March 26, 2020 – If you are considering whether you can execute your estate planning documents during isolation in New York City, there are a few options available for a short time to do so.
Until April 18, 2020, electronic notarizations are allowed in New York State. The Executive Order issued by Governor Andrew Cuomo provides a process to ensure that such notarization is valid. This means that you can sign Powers of Attorney, Trusts, and Affidavits by video conference with your attorney, provided it is signed and notarized by the expiration date. Because all these documents require notarization, they must be signed before April 18, 2020, to be valid under the electronic notarization procedures.
An important document that does not require a notarization is a Last Will and Testament. Accordingly, it is not covered by the Executive Order. Like most other states, New York State does not provide guidance on virtual supervision of Will executions and there is little to no case law on the subject within the State.

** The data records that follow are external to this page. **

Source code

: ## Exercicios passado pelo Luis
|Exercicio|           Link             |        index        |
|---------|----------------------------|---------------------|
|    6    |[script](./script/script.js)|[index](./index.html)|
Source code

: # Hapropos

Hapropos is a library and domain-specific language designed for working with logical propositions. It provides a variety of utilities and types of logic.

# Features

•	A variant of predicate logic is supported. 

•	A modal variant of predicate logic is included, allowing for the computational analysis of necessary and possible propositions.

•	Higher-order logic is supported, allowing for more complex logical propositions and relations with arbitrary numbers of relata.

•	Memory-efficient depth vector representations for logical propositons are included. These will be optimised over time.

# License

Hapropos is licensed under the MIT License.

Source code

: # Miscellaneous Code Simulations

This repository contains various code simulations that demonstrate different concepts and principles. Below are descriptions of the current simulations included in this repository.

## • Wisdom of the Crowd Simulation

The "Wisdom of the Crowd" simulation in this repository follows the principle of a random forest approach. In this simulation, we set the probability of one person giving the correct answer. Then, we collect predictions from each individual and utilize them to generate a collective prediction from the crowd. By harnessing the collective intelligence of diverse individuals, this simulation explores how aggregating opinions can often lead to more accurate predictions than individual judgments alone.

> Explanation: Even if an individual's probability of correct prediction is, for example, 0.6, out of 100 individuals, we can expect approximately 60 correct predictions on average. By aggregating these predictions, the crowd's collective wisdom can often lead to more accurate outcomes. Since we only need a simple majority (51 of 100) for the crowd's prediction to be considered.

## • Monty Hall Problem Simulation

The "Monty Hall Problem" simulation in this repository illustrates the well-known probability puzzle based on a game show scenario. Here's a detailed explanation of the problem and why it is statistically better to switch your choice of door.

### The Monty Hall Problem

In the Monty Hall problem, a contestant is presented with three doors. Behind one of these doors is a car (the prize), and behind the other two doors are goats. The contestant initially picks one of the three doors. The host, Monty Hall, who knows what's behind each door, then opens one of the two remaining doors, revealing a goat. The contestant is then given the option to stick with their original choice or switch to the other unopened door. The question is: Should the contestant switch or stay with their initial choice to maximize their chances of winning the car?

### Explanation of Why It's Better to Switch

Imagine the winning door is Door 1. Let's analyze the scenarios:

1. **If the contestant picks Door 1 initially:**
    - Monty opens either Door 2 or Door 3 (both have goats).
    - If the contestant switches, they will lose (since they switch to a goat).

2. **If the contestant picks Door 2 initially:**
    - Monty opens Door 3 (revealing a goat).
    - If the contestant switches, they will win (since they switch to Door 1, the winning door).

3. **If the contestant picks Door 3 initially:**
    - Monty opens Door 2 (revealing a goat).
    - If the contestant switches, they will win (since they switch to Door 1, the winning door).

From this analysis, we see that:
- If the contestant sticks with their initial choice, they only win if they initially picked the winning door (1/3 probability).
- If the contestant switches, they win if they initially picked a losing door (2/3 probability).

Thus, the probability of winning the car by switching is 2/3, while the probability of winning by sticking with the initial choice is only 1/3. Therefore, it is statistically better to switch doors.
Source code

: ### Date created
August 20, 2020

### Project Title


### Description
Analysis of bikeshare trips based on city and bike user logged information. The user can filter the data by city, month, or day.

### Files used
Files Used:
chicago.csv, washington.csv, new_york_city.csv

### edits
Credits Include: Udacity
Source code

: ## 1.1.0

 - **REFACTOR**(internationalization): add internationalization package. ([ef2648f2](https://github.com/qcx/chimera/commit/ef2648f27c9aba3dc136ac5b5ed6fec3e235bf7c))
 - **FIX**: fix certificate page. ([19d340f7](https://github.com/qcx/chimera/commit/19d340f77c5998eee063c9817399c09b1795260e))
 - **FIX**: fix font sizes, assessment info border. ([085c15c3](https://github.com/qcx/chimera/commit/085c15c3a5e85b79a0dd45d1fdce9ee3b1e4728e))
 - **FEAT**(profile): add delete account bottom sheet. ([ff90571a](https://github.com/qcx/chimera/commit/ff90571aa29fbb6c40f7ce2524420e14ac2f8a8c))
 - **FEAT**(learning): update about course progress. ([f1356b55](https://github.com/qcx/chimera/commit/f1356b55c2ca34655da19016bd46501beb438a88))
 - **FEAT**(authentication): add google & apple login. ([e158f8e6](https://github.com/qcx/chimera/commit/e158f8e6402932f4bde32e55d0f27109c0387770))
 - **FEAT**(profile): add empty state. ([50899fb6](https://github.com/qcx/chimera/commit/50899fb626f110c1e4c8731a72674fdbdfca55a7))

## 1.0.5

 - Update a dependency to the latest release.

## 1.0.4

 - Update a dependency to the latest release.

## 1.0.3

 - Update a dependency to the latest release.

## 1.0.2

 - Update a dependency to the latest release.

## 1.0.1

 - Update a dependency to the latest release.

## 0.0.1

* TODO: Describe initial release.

Statutory law (NYS EPTL 3-2.1) provides that a Will must be executed “in the presence of” at least two witnesses (or acknowledged by the testator to the witnesses within 30 days of signing). Historically, this has been interpreted and practiced to mean in the physical presence. When the statute was enacted, there was no existence of today’s technology so the drafters likely could not have envisioned such a scenario.
There have been submissions to the Governor’s office to address the electronic supervision of Wills, such as was done for electronic notarizations via Executive Order. However, there is presently no such Order addressing remote Will executions. During this scary and unprecedented time where almost everyone in New York City must self-isolate, your attorney may have considered best practices to allow you to sign your Will either remotely via audio/video equipment or by providing instructions on obtaining witnesses if you feel safe to do so.
The potential risk of executing a Will via remote supervision is that such a Will submitted for probate may be deemed to not be in accordance with the statutory process for due execution. Despite the uncertainty, it might be a better option to consider a remotely executed Will than to having your estate pass by intestacy.